CLDR: Contrastive Learning Drug Response Models from Natural Language Supervision

Kun Li,Wenbin Hu
2023-12-17
Abstract:Deep learning-based drug response prediction (DRP) methods can accelerate the drug discovery process and reduce R\&D costs. Although the mainstream methods achieve high accuracy in predicting response regression values, the regression-aware representations of these methods are fragmented and fail to capture the continuity of the sample order. This phenomenon leads to models optimized to sub-optimal solution spaces, reducing generalization ability and may result in significant wasted costs in the drug discovery phase.

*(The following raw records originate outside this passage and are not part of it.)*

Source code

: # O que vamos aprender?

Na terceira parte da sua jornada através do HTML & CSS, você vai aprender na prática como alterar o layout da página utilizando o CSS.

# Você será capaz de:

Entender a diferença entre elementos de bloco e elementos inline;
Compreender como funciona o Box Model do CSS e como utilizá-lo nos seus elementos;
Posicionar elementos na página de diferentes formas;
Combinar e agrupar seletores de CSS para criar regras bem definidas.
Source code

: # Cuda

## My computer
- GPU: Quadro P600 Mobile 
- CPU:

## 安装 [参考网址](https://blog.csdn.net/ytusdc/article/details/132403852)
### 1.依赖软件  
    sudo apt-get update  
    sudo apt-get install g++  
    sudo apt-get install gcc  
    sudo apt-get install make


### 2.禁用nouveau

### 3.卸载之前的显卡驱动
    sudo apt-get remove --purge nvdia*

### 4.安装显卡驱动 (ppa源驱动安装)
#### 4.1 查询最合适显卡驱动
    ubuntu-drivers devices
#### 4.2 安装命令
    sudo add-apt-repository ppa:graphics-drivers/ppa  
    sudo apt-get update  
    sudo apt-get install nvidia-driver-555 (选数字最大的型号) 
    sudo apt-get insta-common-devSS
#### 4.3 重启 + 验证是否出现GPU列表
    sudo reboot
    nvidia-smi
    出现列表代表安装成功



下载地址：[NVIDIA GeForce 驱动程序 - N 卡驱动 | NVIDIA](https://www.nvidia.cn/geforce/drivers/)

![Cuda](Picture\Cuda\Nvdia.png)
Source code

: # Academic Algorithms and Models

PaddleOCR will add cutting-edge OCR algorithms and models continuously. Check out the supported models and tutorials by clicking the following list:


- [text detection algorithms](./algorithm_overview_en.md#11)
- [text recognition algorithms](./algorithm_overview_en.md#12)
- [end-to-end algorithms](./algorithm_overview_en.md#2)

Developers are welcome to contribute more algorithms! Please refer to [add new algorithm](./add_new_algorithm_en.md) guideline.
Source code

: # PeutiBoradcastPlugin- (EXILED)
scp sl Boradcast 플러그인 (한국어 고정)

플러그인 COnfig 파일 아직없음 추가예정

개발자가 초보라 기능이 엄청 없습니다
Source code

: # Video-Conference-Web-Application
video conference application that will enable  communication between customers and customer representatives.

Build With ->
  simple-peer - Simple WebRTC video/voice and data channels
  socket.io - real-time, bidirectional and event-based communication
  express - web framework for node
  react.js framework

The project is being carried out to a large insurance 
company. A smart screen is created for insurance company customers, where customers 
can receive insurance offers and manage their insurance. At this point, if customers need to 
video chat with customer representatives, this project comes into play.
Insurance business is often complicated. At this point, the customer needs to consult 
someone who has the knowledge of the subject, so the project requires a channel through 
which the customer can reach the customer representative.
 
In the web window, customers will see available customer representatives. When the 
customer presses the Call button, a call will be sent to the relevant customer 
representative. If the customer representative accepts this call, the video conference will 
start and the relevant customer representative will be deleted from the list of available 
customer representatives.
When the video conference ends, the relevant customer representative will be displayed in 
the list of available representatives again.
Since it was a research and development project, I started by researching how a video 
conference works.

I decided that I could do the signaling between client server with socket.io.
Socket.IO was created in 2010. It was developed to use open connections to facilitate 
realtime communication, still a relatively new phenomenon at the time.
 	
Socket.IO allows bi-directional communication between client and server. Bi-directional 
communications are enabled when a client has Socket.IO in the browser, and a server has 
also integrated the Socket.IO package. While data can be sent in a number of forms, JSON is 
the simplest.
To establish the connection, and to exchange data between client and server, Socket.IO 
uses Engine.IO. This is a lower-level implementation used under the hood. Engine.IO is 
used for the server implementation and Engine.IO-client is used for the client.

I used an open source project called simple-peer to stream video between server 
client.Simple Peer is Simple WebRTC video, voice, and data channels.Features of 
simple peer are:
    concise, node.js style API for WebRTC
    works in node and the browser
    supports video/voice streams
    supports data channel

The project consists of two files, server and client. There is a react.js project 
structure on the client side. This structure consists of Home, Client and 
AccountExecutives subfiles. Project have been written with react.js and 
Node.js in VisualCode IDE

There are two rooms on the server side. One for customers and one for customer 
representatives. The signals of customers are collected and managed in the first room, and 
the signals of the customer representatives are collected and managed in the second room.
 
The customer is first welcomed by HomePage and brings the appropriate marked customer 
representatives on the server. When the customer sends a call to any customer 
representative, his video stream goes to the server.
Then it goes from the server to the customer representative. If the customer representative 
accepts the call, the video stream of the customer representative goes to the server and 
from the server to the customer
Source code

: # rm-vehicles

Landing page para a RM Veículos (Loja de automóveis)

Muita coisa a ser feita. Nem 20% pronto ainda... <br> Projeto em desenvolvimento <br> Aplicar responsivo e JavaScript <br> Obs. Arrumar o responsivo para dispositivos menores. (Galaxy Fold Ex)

In this paper, we propose \MN, a contrastive learning framework with natural language supervision for the DRP. The \MN~converts regression labels into text, which is merged with the captions text of the drug response as a second modality of the samples compared to the traditional modalities (graph, sequence). In each batch, two modalities of one sample are considered positive pairs and the other pairs are considered negative pairs. At the same time, in order to enhance the continuous representation capability of the numerical text, a common-sense numerical knowledge graph is introduced. We validated several hundred thousand samples from the Genomics of Drug Sensitivity in Cancer dataset, observing the average improvement of the DRP method ranges from 7.8\% to 31.4\% with the application of our framework. The experiments prove that the \MN~effectively constrains the samples to a continuous distribution in the representation space, and achieves impressive prediction performance with only a few epochs of fine-tuning after pre-training. The code is available at: \url{<a class="link-external link-https" href="https://gitee.com/xiaoyibang/clipdrug.git" rel="external noopener nofollow">this https URL</a>}.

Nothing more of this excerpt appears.